Task details — Please repeat exactly the lines below from the one containing "- Mise à jour dynamique" down to the one containing "## ✅ *Projet finalisé avec succès !* 🚀", both included, and nothing else.

[Records from a dataset]
= Beginning of Section =
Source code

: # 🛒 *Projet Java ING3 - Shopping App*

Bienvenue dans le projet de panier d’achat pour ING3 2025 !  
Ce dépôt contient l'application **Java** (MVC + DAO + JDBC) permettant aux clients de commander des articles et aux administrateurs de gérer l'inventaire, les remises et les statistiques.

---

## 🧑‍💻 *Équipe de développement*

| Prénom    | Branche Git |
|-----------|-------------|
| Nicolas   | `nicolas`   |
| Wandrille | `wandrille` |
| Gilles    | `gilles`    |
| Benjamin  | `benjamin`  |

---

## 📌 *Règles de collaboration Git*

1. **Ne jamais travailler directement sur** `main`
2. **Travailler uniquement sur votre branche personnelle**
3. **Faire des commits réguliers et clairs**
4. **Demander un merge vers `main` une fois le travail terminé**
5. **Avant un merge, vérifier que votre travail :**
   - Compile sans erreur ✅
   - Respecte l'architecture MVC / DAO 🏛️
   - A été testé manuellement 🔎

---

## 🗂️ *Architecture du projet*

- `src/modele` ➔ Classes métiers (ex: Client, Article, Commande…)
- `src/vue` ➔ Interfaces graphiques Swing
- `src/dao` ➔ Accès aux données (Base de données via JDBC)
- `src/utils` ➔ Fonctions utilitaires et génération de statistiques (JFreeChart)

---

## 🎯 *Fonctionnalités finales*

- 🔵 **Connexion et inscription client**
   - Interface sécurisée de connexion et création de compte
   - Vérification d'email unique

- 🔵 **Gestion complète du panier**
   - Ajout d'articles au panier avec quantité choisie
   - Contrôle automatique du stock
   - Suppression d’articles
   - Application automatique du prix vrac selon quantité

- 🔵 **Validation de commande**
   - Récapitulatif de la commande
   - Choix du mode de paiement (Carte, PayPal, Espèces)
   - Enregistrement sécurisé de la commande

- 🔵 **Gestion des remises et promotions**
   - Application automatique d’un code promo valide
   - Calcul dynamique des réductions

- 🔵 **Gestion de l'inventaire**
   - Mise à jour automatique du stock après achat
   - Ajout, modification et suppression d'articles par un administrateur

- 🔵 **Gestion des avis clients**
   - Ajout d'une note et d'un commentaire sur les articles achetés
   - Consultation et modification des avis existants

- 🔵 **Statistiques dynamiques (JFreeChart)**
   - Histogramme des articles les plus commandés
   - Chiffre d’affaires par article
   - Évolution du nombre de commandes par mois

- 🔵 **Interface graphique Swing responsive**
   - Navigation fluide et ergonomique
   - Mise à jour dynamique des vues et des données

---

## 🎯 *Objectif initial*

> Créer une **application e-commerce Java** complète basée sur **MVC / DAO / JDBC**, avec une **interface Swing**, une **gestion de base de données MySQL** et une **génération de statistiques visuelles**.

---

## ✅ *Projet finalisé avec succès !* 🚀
= End of Section =
= Beginning of Section =
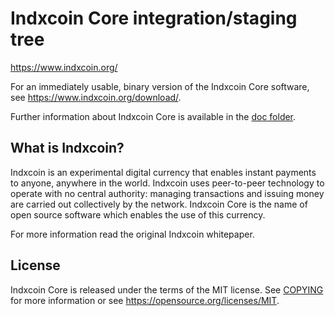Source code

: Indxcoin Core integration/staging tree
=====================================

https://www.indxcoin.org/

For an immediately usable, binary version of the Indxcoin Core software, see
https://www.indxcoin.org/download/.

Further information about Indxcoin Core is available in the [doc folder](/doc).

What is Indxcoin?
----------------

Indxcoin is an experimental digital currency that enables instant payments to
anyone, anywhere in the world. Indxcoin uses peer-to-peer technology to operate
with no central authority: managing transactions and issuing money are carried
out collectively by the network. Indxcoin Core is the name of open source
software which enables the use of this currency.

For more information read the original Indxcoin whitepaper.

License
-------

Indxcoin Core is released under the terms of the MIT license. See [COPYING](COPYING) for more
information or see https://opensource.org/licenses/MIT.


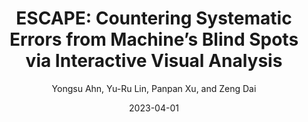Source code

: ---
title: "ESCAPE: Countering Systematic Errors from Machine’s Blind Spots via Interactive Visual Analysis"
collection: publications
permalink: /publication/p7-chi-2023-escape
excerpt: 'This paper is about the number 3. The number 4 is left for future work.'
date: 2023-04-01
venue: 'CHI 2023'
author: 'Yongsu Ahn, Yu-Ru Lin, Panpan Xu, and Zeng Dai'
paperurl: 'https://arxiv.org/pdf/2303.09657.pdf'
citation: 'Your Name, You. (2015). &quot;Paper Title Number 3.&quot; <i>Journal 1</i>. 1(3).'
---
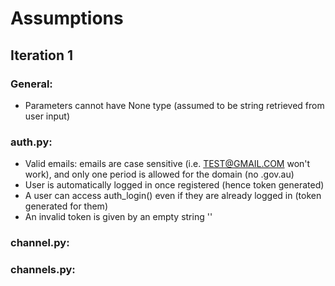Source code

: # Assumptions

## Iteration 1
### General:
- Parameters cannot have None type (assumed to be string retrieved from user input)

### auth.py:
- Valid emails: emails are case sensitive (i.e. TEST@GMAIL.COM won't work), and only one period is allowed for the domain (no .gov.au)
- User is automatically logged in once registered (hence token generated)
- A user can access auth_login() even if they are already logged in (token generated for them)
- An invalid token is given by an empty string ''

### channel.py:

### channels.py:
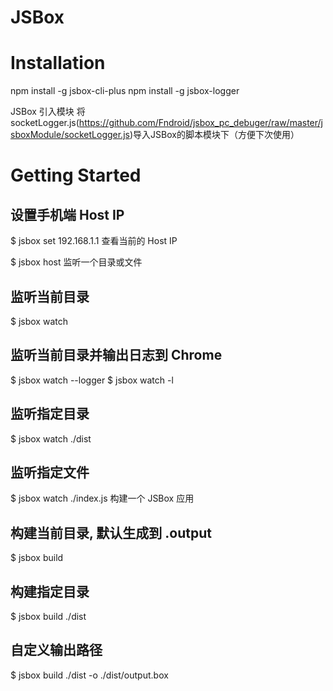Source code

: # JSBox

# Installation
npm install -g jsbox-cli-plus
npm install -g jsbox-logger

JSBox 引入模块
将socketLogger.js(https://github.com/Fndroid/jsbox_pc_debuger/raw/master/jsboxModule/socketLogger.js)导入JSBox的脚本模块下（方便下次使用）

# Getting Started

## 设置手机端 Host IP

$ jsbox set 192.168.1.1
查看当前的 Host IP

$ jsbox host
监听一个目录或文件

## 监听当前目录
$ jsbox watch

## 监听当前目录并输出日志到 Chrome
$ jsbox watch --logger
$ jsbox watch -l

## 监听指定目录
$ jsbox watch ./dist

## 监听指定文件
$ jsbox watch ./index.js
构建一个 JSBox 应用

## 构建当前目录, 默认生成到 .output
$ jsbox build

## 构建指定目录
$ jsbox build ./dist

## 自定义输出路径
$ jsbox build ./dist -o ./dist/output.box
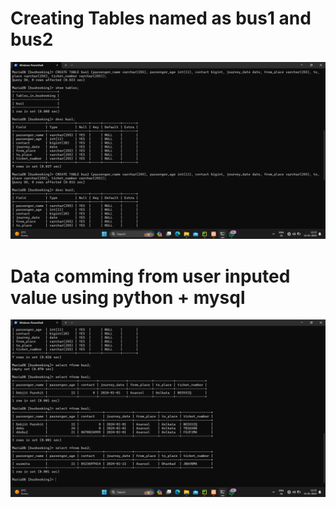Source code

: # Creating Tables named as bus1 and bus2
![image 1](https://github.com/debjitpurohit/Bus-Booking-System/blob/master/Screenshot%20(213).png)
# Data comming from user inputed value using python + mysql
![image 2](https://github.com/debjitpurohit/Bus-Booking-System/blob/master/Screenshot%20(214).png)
= End of Section =
= Beginning of Section =
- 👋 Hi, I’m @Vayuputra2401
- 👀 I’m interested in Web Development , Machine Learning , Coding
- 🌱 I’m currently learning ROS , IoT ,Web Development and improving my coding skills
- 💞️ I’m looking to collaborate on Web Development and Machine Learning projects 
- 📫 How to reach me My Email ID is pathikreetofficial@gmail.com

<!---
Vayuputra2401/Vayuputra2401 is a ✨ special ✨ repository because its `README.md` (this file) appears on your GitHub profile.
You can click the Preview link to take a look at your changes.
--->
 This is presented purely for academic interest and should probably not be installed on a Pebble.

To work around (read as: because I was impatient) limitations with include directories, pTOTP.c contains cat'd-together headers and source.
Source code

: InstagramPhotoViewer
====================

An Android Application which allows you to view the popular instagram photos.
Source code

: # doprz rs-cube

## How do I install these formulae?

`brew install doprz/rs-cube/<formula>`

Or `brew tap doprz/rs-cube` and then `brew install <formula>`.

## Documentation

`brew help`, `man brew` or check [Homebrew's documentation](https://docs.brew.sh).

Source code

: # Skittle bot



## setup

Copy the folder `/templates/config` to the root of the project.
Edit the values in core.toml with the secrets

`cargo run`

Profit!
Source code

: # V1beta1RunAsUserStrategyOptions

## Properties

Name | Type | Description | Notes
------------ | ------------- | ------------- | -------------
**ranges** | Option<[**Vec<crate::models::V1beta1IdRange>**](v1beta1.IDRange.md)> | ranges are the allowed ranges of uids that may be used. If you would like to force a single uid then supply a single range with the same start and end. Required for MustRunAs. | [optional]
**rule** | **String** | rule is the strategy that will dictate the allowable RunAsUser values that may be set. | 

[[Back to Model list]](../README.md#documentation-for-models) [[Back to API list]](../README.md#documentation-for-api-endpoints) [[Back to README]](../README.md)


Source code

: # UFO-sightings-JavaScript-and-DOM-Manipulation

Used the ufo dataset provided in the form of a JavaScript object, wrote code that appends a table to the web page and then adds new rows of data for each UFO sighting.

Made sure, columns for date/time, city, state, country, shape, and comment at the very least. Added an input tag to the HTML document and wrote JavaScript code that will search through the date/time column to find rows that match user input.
= End of Section =
Written solution —
   - Mise à jour dynamique des vues et des données

---

## 🎯 *Objectif initial*

> Créer une **application e-commerce Java** complète basée sur **MVC / DAO / JDBC**, avec une **interface Swing**, une **gestion de base de données MySQL** et une **génération de statistiques visuelles**.

---

## ✅ *Projet finalisé avec succès !* 🚀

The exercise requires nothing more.